====== PROVIDED RECORDS

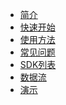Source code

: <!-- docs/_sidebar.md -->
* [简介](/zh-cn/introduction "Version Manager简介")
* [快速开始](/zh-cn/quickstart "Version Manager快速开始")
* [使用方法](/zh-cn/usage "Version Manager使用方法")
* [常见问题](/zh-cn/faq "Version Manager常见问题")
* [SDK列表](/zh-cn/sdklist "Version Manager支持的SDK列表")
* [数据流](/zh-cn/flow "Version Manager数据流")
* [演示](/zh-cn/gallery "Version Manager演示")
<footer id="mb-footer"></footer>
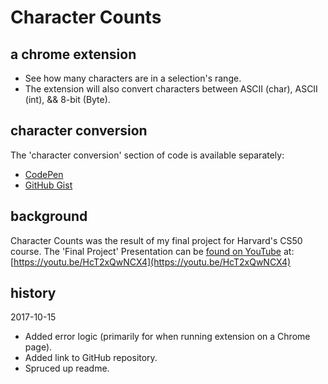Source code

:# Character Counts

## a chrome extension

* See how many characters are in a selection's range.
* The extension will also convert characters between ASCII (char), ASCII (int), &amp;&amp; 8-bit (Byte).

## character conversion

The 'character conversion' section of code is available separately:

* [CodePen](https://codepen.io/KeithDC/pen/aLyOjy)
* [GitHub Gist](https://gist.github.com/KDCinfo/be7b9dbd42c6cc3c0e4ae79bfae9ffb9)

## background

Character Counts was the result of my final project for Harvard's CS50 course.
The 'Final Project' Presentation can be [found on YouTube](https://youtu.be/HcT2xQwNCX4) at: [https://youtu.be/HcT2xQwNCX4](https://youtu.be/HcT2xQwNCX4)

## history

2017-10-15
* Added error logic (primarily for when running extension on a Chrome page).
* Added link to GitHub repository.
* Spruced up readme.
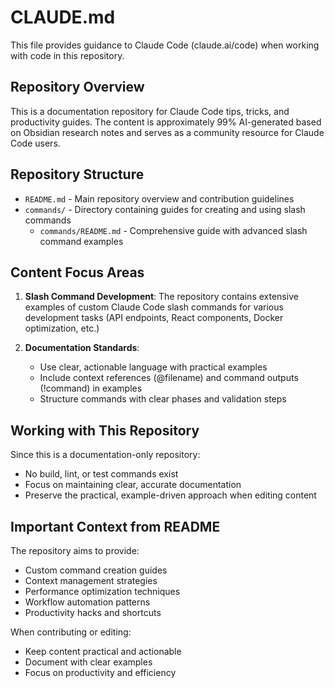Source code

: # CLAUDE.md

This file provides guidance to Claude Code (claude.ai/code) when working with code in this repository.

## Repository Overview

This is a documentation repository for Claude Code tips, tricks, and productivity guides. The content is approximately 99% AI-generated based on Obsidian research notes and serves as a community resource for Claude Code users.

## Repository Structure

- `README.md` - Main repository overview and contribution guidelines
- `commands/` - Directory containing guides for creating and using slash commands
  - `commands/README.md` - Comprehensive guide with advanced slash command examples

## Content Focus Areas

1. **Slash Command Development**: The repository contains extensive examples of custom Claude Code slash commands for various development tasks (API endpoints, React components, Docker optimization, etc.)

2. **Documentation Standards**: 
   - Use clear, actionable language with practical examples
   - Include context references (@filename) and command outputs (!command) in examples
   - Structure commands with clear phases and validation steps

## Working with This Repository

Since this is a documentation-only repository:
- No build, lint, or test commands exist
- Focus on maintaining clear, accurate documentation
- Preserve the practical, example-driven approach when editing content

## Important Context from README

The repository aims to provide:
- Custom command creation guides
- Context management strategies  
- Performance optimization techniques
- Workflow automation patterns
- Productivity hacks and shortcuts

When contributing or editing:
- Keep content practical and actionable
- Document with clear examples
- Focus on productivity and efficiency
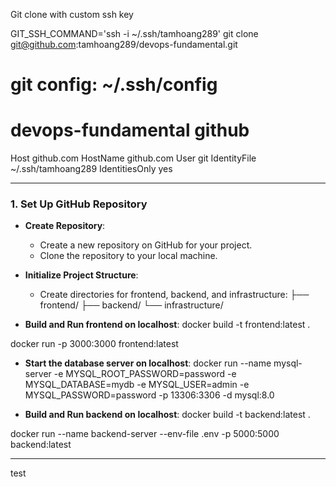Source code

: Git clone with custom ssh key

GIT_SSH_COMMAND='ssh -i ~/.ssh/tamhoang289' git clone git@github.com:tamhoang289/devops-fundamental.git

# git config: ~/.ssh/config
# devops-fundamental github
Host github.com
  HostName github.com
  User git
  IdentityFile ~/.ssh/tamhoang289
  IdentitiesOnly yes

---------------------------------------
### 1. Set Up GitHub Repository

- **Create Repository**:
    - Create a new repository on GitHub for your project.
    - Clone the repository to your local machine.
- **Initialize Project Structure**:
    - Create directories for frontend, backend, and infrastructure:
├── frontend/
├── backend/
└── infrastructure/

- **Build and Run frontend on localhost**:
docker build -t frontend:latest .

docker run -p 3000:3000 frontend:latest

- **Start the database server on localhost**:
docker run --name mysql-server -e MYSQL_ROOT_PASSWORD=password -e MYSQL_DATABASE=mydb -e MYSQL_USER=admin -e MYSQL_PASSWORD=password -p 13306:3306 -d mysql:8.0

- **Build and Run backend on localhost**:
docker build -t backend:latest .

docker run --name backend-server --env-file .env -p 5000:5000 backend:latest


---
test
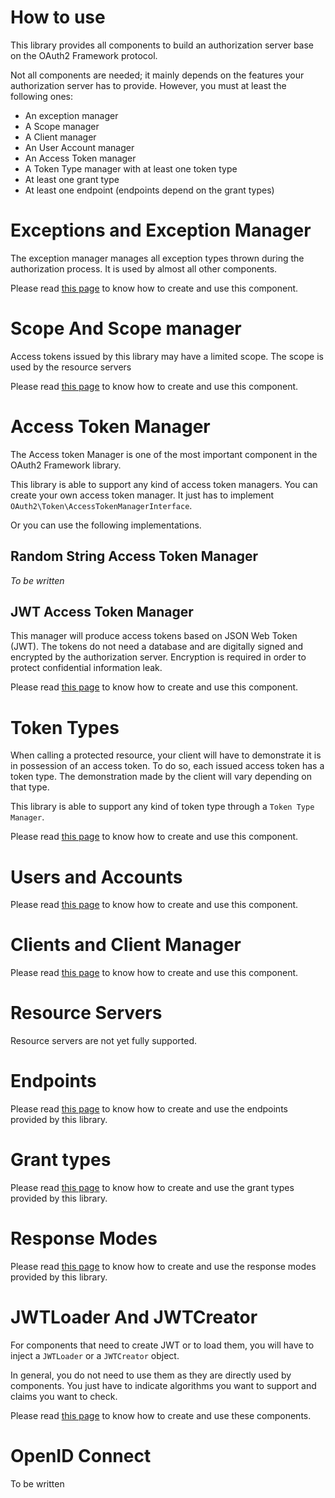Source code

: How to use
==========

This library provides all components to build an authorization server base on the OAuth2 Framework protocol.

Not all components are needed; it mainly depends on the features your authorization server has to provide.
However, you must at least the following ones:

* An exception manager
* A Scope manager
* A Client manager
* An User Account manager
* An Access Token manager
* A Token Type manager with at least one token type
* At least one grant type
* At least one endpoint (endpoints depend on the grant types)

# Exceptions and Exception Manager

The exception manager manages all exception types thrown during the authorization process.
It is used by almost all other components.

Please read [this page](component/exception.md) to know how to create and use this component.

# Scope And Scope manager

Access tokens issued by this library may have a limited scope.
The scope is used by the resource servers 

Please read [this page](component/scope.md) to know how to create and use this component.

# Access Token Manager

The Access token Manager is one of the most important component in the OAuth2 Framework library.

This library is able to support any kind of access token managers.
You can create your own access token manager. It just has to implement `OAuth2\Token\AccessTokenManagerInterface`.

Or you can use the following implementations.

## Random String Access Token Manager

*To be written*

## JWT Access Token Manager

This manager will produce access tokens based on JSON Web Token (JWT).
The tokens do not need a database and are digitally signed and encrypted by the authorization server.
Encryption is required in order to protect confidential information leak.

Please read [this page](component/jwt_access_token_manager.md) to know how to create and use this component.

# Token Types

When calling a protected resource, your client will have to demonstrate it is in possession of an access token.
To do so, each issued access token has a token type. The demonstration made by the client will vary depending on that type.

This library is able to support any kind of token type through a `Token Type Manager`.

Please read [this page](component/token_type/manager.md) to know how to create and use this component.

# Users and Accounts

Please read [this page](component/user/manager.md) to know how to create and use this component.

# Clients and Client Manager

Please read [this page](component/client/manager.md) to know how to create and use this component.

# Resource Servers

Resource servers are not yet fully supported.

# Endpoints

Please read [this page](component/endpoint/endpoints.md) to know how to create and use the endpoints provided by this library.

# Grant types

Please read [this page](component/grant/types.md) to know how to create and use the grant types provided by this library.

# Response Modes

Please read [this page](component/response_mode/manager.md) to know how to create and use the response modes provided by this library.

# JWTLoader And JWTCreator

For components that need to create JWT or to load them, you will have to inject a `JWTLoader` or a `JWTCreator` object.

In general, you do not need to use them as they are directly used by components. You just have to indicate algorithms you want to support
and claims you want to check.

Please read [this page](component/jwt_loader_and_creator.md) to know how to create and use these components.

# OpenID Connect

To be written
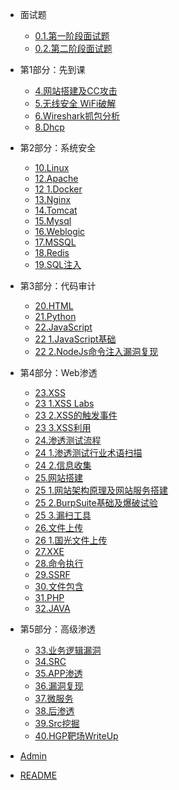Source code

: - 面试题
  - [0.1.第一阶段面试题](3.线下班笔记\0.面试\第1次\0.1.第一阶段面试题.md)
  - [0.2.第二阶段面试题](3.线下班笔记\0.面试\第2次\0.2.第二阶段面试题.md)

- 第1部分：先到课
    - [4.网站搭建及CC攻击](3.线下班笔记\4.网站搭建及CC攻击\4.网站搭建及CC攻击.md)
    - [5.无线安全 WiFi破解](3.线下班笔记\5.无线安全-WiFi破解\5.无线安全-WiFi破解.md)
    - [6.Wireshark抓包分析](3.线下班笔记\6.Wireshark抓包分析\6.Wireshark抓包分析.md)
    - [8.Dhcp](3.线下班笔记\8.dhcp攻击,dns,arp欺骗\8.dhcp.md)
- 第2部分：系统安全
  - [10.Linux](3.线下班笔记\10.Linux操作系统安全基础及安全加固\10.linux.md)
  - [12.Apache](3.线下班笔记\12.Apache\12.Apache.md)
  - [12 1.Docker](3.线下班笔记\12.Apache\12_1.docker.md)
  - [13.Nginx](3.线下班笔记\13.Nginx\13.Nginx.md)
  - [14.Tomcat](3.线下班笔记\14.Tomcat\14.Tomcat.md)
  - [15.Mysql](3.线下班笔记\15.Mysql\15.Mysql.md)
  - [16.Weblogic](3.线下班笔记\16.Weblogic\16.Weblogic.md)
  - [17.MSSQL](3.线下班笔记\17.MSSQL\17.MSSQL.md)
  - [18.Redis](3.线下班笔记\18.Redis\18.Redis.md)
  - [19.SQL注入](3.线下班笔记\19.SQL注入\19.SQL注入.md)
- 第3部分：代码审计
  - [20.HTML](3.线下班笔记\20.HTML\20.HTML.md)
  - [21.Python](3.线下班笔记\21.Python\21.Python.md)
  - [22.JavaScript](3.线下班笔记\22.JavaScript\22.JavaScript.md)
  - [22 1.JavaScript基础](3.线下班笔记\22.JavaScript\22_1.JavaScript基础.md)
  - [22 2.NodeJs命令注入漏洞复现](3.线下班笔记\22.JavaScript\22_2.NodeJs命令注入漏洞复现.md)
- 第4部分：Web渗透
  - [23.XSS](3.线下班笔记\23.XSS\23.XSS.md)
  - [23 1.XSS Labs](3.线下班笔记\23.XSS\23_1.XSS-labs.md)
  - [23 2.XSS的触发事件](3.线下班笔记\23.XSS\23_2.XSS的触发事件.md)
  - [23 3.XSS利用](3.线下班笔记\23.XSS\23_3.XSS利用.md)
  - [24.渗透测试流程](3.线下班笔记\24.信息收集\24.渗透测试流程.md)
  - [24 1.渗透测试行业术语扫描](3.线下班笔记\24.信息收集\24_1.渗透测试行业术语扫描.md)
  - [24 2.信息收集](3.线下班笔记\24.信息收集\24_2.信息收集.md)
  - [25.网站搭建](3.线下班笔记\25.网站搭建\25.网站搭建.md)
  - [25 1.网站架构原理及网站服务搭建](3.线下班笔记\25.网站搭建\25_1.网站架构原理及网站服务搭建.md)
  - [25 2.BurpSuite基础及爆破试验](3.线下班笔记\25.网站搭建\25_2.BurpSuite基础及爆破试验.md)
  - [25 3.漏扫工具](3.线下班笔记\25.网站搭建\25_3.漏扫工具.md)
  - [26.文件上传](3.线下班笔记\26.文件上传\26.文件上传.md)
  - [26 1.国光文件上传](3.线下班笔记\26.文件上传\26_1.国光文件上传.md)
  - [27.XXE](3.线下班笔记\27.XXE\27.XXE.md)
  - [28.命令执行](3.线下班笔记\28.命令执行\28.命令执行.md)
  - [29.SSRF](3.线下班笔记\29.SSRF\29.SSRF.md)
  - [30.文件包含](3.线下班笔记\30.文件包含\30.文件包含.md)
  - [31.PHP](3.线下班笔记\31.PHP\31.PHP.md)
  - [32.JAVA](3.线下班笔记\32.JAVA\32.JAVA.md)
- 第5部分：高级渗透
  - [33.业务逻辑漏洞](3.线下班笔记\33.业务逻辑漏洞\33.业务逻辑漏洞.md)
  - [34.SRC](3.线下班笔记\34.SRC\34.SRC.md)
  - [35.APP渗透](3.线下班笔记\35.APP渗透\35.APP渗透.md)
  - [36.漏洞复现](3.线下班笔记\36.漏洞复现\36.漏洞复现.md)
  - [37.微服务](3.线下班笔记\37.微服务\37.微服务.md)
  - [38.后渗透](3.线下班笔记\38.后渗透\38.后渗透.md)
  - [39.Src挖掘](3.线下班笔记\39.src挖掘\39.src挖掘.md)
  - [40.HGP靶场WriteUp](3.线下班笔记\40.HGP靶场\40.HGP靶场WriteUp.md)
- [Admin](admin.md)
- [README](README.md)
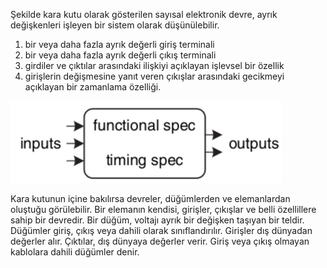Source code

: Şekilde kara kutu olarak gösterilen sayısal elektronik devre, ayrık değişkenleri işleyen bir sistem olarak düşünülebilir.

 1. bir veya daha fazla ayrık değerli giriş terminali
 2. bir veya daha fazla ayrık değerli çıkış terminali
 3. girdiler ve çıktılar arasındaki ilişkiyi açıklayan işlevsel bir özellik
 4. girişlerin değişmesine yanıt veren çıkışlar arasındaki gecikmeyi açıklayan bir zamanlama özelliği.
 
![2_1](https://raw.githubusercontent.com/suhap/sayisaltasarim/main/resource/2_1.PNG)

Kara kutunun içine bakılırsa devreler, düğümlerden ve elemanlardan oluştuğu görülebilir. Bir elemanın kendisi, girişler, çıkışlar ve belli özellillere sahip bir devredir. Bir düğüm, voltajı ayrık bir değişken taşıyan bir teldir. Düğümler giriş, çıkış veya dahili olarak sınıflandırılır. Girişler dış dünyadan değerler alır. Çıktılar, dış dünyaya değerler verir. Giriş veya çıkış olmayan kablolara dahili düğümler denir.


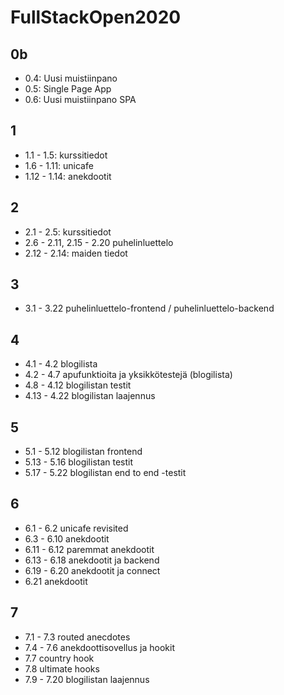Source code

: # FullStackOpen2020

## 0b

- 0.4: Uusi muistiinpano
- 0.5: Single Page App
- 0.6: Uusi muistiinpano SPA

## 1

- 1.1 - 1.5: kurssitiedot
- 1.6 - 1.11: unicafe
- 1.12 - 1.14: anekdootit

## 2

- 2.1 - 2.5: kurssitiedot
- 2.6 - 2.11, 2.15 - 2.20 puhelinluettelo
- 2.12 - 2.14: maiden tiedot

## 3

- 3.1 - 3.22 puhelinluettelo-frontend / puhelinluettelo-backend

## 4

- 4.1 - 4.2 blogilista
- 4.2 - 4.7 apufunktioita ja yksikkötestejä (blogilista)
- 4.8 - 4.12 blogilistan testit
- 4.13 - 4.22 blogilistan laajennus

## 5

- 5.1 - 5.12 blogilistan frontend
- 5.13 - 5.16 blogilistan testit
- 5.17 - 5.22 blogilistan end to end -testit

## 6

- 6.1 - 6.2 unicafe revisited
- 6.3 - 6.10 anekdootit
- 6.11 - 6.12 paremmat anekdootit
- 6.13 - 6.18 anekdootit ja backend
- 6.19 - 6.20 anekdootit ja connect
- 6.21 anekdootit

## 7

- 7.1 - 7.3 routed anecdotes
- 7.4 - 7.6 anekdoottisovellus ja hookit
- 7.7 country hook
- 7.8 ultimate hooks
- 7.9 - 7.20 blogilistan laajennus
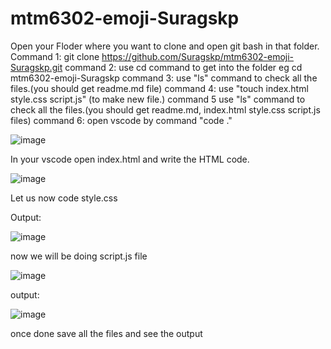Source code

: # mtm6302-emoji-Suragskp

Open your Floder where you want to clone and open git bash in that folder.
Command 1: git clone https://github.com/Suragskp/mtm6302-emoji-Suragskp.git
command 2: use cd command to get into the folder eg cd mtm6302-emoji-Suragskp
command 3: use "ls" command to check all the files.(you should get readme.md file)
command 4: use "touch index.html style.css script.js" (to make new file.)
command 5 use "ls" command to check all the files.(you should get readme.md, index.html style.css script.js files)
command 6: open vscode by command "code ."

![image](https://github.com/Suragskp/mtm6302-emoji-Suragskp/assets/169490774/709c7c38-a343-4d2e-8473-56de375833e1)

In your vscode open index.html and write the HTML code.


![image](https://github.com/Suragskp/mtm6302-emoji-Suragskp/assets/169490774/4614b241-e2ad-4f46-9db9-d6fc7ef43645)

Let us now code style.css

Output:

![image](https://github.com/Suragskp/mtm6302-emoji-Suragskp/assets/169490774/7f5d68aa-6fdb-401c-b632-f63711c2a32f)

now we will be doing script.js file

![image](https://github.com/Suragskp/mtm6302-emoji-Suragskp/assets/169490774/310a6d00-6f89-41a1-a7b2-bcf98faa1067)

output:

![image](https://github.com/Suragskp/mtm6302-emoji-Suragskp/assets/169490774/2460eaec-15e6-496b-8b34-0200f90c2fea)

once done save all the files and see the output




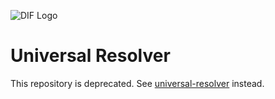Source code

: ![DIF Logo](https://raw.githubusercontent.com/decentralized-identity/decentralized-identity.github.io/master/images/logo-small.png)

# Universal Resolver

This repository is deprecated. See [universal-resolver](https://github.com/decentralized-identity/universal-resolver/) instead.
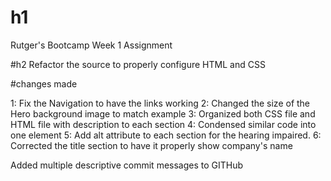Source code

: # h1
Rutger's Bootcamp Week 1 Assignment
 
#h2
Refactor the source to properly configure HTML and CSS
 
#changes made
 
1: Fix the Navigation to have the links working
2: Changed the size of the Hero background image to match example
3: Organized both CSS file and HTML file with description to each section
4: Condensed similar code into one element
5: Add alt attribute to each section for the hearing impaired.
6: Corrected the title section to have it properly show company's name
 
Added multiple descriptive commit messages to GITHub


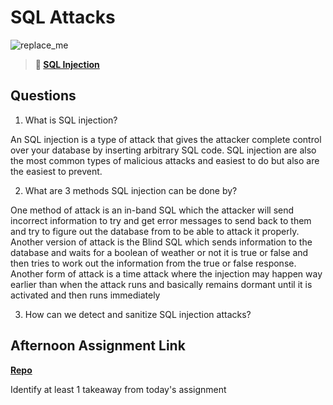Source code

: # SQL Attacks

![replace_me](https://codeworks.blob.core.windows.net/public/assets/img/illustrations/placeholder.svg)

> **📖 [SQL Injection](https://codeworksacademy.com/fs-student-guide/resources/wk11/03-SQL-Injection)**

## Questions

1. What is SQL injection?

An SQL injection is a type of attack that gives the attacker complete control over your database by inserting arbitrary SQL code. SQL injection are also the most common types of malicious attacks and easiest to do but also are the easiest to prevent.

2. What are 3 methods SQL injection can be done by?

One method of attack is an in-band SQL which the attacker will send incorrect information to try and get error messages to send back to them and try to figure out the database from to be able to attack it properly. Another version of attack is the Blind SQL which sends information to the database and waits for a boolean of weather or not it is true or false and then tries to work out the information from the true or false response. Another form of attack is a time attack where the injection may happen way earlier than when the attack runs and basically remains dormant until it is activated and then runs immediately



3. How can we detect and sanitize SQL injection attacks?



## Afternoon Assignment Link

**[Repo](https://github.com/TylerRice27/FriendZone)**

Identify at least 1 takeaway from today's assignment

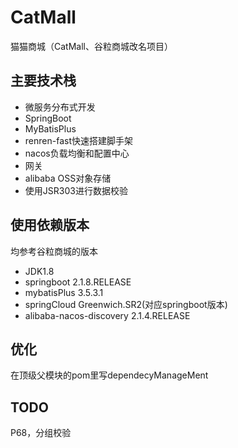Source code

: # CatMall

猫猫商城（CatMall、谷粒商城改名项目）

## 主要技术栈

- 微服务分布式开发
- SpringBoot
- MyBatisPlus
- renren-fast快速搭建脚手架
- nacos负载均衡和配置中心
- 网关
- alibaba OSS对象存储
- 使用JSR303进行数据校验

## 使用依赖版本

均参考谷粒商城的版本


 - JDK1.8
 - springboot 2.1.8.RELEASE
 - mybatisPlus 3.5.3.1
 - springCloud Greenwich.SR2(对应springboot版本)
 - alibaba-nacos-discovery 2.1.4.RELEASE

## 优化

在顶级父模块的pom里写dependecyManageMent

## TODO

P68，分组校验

============

WORK ITEM:
Nothing but the lines above, starting at the line that contains "The tokens do" and ending at the line that contains "- [0.1.第一阶段面试题", should be given again, exactly and without the pictures.

ANSWER TO THIS PROBLEM:
The tokens do not need a database and are digitally signed and encrypted by the authorization server.
Encryption is required in order to protect confidential information leak.

Please read [this page](component/jwt_access_token_manager.md) to know how to create and use this component.

# Token Types

When calling a protected resource, your client will have to demonstrate it is in possession of an access token.
To do so, each issued access token has a token type. The demonstration made by the client will vary depending on that type.

This library is able to support any kind of token type through a `Token Type Manager`.

Please read [this page](component/token_type/manager.md) to know how to create and use this component.

# Users and Accounts

Please read [this page](component/user/manager.md) to know how to create and use this component.

# Clients and Client Manager

Please read [this page](component/client/manager.md) to know how to create and use this component.

# Resource Servers

Resource servers are not yet fully supported.

# Endpoints

Please read [this page](component/endpoint/endpoints.md) to know how to create and use the endpoints provided by this library.

# Grant types

Please read [this page](component/grant/types.md) to know how to create and use the grant types provided by this library.

# Response Modes

Please read [this page](component/response_mode/manager.md) to know how to create and use the response modes provided by this library.

# JWTLoader And JWTCreator

For components that need to create JWT or to load them, you will have to inject a `JWTLoader` or a `JWTCreator` object.

In general, you do not need to use them as they are directly used by components. You just have to indicate algorithms you want to support
and claims you want to check.

Please read [this page](component/jwt_loader_and_creator.md) to know how to create and use these components.

# OpenID Connect

To be written
Source code

: - 面试题
  - [0.1.第一阶段面试题](3.线下班笔记\0.面试\第1次\0.1.第一阶段面试题.md)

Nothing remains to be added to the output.